[INSTRUCTIONS FOR THE TASK]:
In the data below, the answer is the run of lines from the line containing "Competitor 2 | | | X% |" through the line containing "CTO | [Years] | [Key responsibilities] |", both included; print it exactly and nothing else.

[DATASET]:
════════
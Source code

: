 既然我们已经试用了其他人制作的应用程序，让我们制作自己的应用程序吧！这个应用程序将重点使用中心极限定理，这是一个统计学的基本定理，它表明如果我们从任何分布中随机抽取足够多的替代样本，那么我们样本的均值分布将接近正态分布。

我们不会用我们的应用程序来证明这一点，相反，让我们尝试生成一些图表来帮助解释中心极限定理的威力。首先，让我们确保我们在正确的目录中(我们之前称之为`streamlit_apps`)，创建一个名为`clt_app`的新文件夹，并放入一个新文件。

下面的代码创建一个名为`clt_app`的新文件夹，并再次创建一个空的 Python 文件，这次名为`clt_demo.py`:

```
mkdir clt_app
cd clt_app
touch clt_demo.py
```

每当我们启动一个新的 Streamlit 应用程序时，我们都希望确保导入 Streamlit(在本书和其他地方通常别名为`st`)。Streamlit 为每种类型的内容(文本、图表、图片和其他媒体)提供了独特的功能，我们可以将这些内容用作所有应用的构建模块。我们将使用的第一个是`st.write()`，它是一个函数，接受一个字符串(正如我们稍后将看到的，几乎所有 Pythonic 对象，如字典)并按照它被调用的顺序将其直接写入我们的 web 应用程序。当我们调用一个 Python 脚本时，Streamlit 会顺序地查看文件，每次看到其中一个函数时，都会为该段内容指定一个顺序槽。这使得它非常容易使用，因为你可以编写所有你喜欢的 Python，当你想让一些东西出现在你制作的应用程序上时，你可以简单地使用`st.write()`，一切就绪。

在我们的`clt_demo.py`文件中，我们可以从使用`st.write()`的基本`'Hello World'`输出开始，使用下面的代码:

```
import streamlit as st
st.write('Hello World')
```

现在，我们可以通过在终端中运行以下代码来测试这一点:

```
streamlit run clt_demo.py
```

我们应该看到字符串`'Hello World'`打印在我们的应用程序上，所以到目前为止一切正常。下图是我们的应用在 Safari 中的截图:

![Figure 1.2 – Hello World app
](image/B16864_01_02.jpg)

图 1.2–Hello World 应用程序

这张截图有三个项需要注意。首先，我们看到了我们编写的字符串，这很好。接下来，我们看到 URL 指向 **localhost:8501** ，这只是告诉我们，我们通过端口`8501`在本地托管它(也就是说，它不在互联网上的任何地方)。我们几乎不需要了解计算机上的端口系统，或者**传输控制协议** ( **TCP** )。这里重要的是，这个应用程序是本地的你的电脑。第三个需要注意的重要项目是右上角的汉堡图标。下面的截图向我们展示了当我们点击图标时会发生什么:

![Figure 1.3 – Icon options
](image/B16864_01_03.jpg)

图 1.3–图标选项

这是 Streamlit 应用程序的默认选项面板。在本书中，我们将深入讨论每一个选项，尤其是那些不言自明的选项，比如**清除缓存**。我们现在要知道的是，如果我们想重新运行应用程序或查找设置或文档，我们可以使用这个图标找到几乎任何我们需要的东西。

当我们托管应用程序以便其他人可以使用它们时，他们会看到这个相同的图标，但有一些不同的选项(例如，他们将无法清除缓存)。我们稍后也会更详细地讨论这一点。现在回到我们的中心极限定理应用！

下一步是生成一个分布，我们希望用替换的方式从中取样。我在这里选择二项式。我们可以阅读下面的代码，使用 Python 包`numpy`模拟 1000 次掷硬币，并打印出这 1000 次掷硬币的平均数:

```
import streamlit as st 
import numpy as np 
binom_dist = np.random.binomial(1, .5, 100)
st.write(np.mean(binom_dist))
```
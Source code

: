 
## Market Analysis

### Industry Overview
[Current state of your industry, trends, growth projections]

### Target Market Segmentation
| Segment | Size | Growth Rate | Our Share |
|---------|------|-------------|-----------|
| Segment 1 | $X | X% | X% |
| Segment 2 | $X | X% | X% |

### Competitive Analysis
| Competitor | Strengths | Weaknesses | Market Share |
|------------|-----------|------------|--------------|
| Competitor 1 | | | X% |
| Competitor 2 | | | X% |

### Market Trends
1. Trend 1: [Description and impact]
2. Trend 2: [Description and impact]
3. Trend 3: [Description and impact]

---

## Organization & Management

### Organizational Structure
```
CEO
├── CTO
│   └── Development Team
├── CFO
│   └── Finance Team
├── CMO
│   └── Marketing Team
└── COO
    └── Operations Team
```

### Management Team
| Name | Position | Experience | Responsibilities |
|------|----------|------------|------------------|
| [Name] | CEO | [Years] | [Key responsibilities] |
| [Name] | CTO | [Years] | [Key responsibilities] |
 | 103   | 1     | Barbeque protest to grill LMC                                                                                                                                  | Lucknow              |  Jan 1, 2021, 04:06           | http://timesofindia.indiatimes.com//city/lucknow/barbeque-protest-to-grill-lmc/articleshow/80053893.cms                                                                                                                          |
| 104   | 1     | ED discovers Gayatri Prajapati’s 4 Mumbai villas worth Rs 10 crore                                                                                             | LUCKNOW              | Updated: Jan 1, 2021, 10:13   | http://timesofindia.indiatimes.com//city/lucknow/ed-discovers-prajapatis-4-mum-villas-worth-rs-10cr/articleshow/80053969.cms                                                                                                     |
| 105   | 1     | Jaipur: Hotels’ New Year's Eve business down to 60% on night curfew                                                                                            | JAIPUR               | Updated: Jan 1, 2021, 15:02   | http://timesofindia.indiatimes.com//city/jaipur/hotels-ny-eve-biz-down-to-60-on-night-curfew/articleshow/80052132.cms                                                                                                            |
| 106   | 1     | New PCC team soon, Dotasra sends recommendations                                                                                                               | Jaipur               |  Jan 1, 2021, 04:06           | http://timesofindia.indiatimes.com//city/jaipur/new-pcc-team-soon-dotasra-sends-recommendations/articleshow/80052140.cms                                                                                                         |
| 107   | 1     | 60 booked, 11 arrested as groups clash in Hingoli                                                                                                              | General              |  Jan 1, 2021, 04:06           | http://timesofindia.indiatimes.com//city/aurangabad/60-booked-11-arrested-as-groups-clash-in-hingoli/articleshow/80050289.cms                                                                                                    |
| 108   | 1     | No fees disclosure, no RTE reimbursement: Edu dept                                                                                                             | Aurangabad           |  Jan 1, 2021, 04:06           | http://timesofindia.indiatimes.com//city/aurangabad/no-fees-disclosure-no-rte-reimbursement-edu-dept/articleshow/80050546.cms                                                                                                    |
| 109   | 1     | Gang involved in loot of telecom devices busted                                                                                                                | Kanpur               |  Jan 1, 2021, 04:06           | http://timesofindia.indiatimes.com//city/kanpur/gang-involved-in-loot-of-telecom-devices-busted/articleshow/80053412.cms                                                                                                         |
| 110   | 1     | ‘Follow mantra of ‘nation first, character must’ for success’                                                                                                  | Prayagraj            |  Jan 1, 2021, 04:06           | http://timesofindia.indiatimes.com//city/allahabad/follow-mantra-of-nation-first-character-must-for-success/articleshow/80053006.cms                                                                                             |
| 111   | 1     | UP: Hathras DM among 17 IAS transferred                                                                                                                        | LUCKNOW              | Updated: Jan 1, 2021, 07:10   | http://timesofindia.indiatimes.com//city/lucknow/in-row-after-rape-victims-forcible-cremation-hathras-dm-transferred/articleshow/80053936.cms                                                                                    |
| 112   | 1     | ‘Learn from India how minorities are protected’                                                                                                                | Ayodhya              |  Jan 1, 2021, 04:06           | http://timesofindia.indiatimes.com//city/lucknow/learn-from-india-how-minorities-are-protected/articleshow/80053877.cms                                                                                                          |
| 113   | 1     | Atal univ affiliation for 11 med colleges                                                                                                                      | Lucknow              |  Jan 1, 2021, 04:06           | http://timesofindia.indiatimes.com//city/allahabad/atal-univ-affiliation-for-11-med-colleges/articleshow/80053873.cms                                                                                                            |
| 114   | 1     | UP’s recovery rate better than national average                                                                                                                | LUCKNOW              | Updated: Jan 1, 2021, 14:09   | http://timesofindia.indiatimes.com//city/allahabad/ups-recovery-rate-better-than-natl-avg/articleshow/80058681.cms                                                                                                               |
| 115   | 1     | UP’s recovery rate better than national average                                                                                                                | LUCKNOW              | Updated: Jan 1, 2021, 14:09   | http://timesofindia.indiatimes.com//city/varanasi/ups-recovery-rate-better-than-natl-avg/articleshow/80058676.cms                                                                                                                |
════════
[TASK RESPONSE]:
| Competitor 2 | | | X% |

### Market Trends
1. Trend 1: [Description and impact]
2. Trend 2: [Description and impact]
3. Trend 3: [Description and impact]

---

## Organization & Management

### Organizational Structure
```
CEO
├── CTO
│   └── Development Team
├── CFO
│   └── Finance Team
├── CMO
│   └── Marketing Team
└── COO
    └── Operations Team
```

### Management Team
| Name | Position | Experience | Responsibilities |
|------|----------|------------|------------------|
| [Name] | CEO | [Years] | [Key responsibilities] |
| [Name] | CTO | [Years] | [Key responsibilities] |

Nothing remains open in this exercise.